• **TASK DETAILS**: The lines to copy are those in the listing below that contain the word "dependencies".

• **GIVEN INFORMATION**:
=======

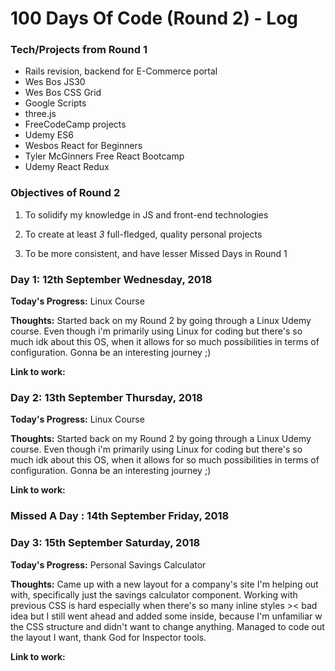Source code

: # 100 Days Of Code (Round 2) - Log

### Tech/Projects from Round 1

- Rails revision, backend for E-Commerce portal
- Wes Bos JS30
- Wes Bos CSS Grid
- Google Scripts
- three.js
- FreeCodeCamp projects
- Udemy ES6
- Wesbos React for Beginners
- Tyler McGinners Free React Bootcamp
- Udemy React Redux

### Objectives of Round 2

1.  To solidify my knowledge in JS and front-end technologies

2.  To create at least _3_ full-fledged, quality personal projects

3.  To be more consistent, and have lesser Missed Days in Round 1

### Day 1: 12th September Wednesday, 2018

**Today's Progress:** Linux Course

**Thoughts:** Started back on my Round 2 by going through a Linux Udemy course. Even though i'm primarily using Linux for coding but there's so much idk about this OS, when it allows for so much possibilities in terms of configuration. Gonna be an interesting journey ;)

**Link to work:**

### Day 2: 13th September Thursday, 2018

**Today's Progress:** Linux Course

**Thoughts:** Started back on my Round 2 by going through a Linux Udemy course. Even though i'm primarily using Linux for coding but there's so much idk about this OS, when it allows for so much possibilities in terms of configuration. Gonna be an interesting journey ;)

**Link to work:**

### Missed A Day : 14th September Friday, 2018

### Day 3: 15th September Saturday, 2018

**Today's Progress:** Personal Savings Calculator

**Thoughts:** Came up with a new layout for a company's site I'm helping out with, specifically just the savings calculator component. Working with previous CSS is hard especially when there's so many inline styles >< bad idea but I still went ahead and added some inside, because I'm unfamiliar w the CSS structure and didn't want to change anything. Managed to code out the layout I want, thank God for Inspector tools.

**Link to work:**
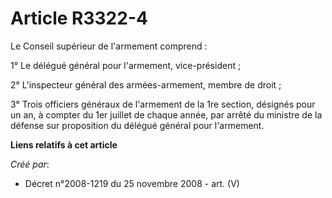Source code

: # Article R3322-4

Le Conseil supérieur de l'armement comprend :

1° Le délégué général pour l'armement, vice-président ;

2° L'inspecteur général des armées-armement, membre de droit ;

3° Trois officiers généraux de l'armement de la 1re section, désignés pour un an, à compter du 1er juillet de chaque année,
par arrêté du ministre de la défense sur proposition du délégué général pour l'armement.

**Liens relatifs à cet article**

_Créé par_:

  - Décret n°2008-1219 du 25 novembre 2008 - art. (V)
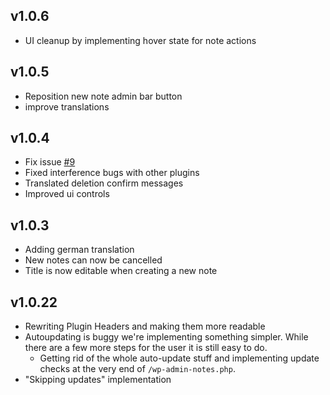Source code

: ## v1.0.6
- UI cleanup by implementing hover state for note actions

## v1.0.5
- Reposition new note admin bar button
- improve translations

## v1.0.4
- Fix issue [#9](https://github.com/era-net/wp-admin-notes/issues/9)
- Fixed interference bugs with other plugins
- Translated deletion confirm messages
- Improved ui controls

## v1.0.3
- Adding german translation
- New notes can now be cancelled
- Title is now editable when creating a new note

## v1.0.22
- Rewriting Plugin Headers and making them more readable
- Autoupdating is buggy we're implementing something simpler. While there are a few more steps for the user it is still easy to do.
    - Getting rid of the whole auto-update stuff and implementing update checks at the very end of `/wp-admin-notes.php`.
- "Skipping updates" implementation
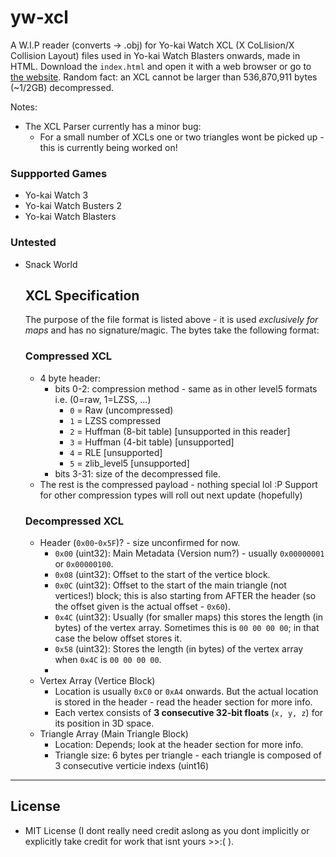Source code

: # yw-xcl
A W.I.P reader (converts -> .obj) for Yo-kai Watch XCL (X CoLlision/X Collision Layout) files used in Yo-kai Watch Blasters onwards, made in HTML. Download the `index.html` and open it with a web browser or go to [the website](https://n123git.github.io/yw-xcl). Random fact: an XCL cannot be larger than 536,870,911 bytes (~1/2GB) decompressed.

Notes:
* The XCL Parser currently has a minor bug:
  * For a small number of XCLs one or two triangles wont be picked up - this is currently being worked on!

### Suppported Games
* Yo-kai Watch 3
* Yo-kai Watch Busters 2
* Yo-kai Watch Blasters

### Untested
* Snack World

  ## XCL Specification
  The purpose of the file format is listed above - it is used *exclusively for maps* and has no signature/magic.
  The bytes take the following format:
  
  ### Compressed XCL
  * 4 byte header:
     * bits 0-2: compression method - same as in other level5 formats i.e. (0=raw, 1=LZSS, ...)
       * `0` = Raw (uncompressed)
       * `1` = LZSS compressed
       * `2` = Huffman (8-bit table) \[unsupported in this reader]
       * `3` = Huffman (4-bit table) \[unsupported]
       * `4` = RLE \[unsupported]
       * `5` = zlib\_level5 \[unsupported]
     * bits 3-31: size of the decompressed file.
  * The rest is the compressed payload - nothing special lol :P
  Support for other compression types will roll out next update (hopefully)
  ### Decompressed XCL
  * Header (`0x00`-`0x5F`)? - size unconfirmed for now.
    * `0x00` (uint32): Main Metadata (Version num?) - usually `0x00000001` or `0x00000100`.
    * `0x08` (uint32):  Offset to the start of the vertice block.
    * `0x0C` (uint32): Offset to the start of the main triangle (not vertices!) block; this is also starting from AFTER the header (so the offset given is the actual offset - `0x60`).
    * `0x4C` (uint32): Usually (for smaller maps) this stores the length (in bytes) of the vertex array. Sometimes this is `00 00 00 00`; in that case the below offset stores it.
    * `0x58` (uint32): Stores the length (in bytes) of the vertex array when `0x4C` is `00 00 00 00`.
    * <!-- `0x14` (uint32): Offset -->
  * Vertex Array (Vertice Block)
    * Location is usually `0xC0` or `0xA4` onwards. But the actual location is stored in the header - read the header section for more info.
    * Each vertex consists of **3 consecutive 32-bit floats** (`x, y, z`) for its position in 3D space.
  * Triangle Array (Main Triangle Block)
    * Location: Depends; look at the header section for more info.
    * Triangle size: 6 bytes per triangle - each triangle is composed of 3 consecutive verticie indexs (uint16)


--- 

## License

* MIT License (I dont really need credit aslong as you dont implicitly or explicitly take credit for work that isnt yours >>:( ).
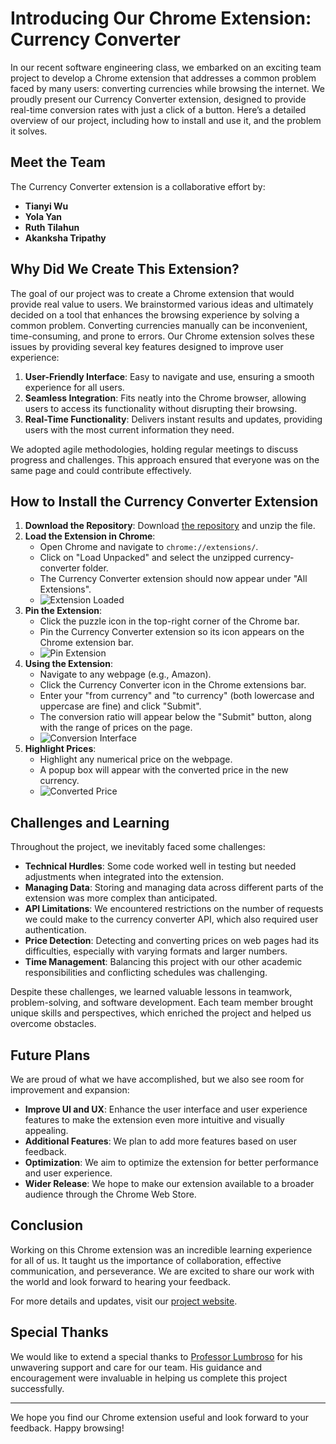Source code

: # Introducing Our Chrome Extension: Currency Converter

In our recent software engineering class, we embarked on an exciting team project to develop a Chrome extension that addresses a common problem faced by many users: converting currencies while browsing the internet. We proudly present our Currency Converter extension, designed to provide real-time conversion rates with just a click of a button. Here’s a detailed overview of our project, including how to install and use it, and the problem it solves.

## Meet the Team
The Currency Converter extension is a collaborative effort by:
- **Tianyi Wu**
- **Yola Yan**
- **Ruth Tilahun**
- **Akanksha Tripathy**

## Why Did We Create This Extension?
The goal of our project was to create a Chrome extension that would provide real value to users. We brainstormed various ideas and ultimately decided on a tool that enhances the browsing experience by solving a common problem. Converting currencies manually can be inconvenient, time-consuming, and prone to errors. Our Chrome extension solves these issues by providing several key features designed to improve user experience:

1. **User-Friendly Interface**: Easy to navigate and use, ensuring a smooth experience for all users.
2. **Seamless Integration**: Fits neatly into the Chrome browser, allowing users to access its functionality without disrupting their browsing.
3. **Real-Time Functionality**: Delivers instant results and updates, providing users with the most current information they need.

We adopted agile methodologies, holding regular meetings to discuss progress and challenges. This approach ensured that everyone was on the same page and could contribute effectively.

## How to Install the Currency Converter Extension
1. **Download the Repository**: Download [the repository](https://github.com/yjyolandeyan/currency_converter) and unzip the file.
2. **Load the Extension in Chrome**:
   - Open Chrome and navigate to `chrome://extensions/`.
   - Click on "Load Unpacked" and select the unzipped currency-converter folder.
   - The Currency Converter extension should now appear under "All Extensions".
   - ![Extension Loaded](https://github.com/yjyolandeyan/currency_converter/assets/158221697/cf40b71a-e16d-4326-a906-fa7920177181)
3. **Pin the Extension**:
   - Click the puzzle icon in the top-right corner of the Chrome bar.
   - Pin the Currency Converter extension so its icon appears on the Chrome extension bar.
   - ![Pin Extension](https://github.com/yjyolandeyan/currency_converter/assets/158221697/973ad802-59e7-40d5-ba87-3065c2bd8a86)
4. **Using the Extension**:
   - Navigate to any webpage (e.g., Amazon).
   - Click the Currency Converter icon in the Chrome extensions bar.
   - Enter your "from currency" and "to currency" (both lowercase and uppercase are fine) and click "Submit".
   - The conversion ratio will appear below the "Submit" button, along with the range of prices on the page.
   - ![Conversion Interface](https://github.com/yjyolandeyan/currency_converter/assets/158221697/30f87247-1e98-47a0-b5e9-d27bf44f2d32)
5. **Highlight Prices**:
   - Highlight any numerical price on the webpage.
   - A popup box will appear with the converted price in the new currency.
   - ![Converted Price](https://github.com/yjyolandeyan/currency_converter/assets/158221697/c89e7377-c025-42fd-b786-d82c147058e5)

## Challenges and Learning
Throughout the project, we inevitably faced some challenges:
- **Technical Hurdles**: Some code worked well in testing but needed adjustments when integrated into the extension.
- **Managing Data**: Storing and managing data across different parts of the extension was more complex than anticipated.
- **API Limitations**: We encountered restrictions on the number of requests we could make to the currency converter API, which also required user authentication.
- **Price Detection**: Detecting and converting prices on web pages had its difficulties, especially with varying formats and larger numbers.
- **Time Management**: Balancing this project with our other academic responsibilities and conflicting schedules was challenging.

Despite these challenges, we learned valuable lessons in teamwork, problem-solving, and software development. Each team member brought unique skills and perspectives, which enriched the project and helped us overcome obstacles.

## Future Plans
We are proud of what we have accomplished, but we also see room for improvement and expansion:
- **Improve UI and UX**: Enhance the user interface and user experience features to make the extension even more intuitive and visually appealing.
- **Additional Features**: We plan to add more features based on user feedback.
- **Optimization**: We aim to optimize the extension for better performance and user experience.
- **Wider Release**: We hope to make our extension available to a broader audience through the Chrome Web Store.

## Conclusion
Working on this Chrome extension was an incredible learning experience for all of us. It taught us the importance of collaboration, effective communication, and perseverance. We are excited to share our work with the world and look forward to hearing your feedback.

For more details and updates, visit our [project website](https://yjyolandeyan.github.io/currency_converter_deployed/).

## Special Thanks
We would like to extend a special thanks to [Professor Lumbroso](https://github.com/jlumbroso/) for his unwavering support and care for our team. His guidance and encouragement were invaluable in helping us complete this project successfully.

---

We hope you find our Chrome extension useful and look forward to your feedback. Happy browsing!
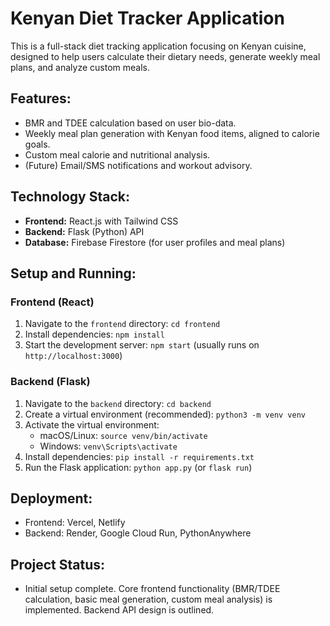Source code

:# Kenyan Diet Tracker Application

This is a full-stack diet tracking application focusing on Kenyan cuisine, designed to help users calculate their dietary needs, generate weekly meal plans, and analyze custom meals.

## Features:
- BMR and TDEE calculation based on user bio-data.
- Weekly meal plan generation with Kenyan food items, aligned to calorie goals.
- Custom meal calorie and nutritional analysis.
- (Future) Email/SMS notifications and workout advisory.

## Technology Stack:
- **Frontend:** React.js with Tailwind CSS
- **Backend:** Flask (Python) API
- **Database:** Firebase Firestore (for user profiles and meal plans)

## Setup and Running:

### Frontend (React)
1. Navigate to the `frontend` directory: `cd frontend`
2. Install dependencies: `npm install`
3. Start the development server: `npm start` (usually runs on `http://localhost:3000`)

### Backend (Flask)
1. Navigate to the `backend` directory: `cd backend`
2. Create a virtual environment (recommended): `python3 -m venv venv`
3. Activate the virtual environment:
   - macOS/Linux: `source venv/bin/activate`
   - Windows: `venv\Scripts\activate`
4. Install dependencies: `pip install -r requirements.txt`
5. Run the Flask application: `python app.py` (or `flask run`)

## Deployment:
- Frontend: Vercel, Netlify
- Backend: Render, Google Cloud Run, PythonAnywhere

## Project Status:
- Initial setup complete. Core frontend functionality (BMR/TDEE calculation, basic meal generation, custom meal analysis) is implemented. Backend API design is outlined.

=======

• **THE COMPLETED TASK**:
2. Install dependencies: `npm install`
4. Install dependencies: `pip install -r requirements.txt`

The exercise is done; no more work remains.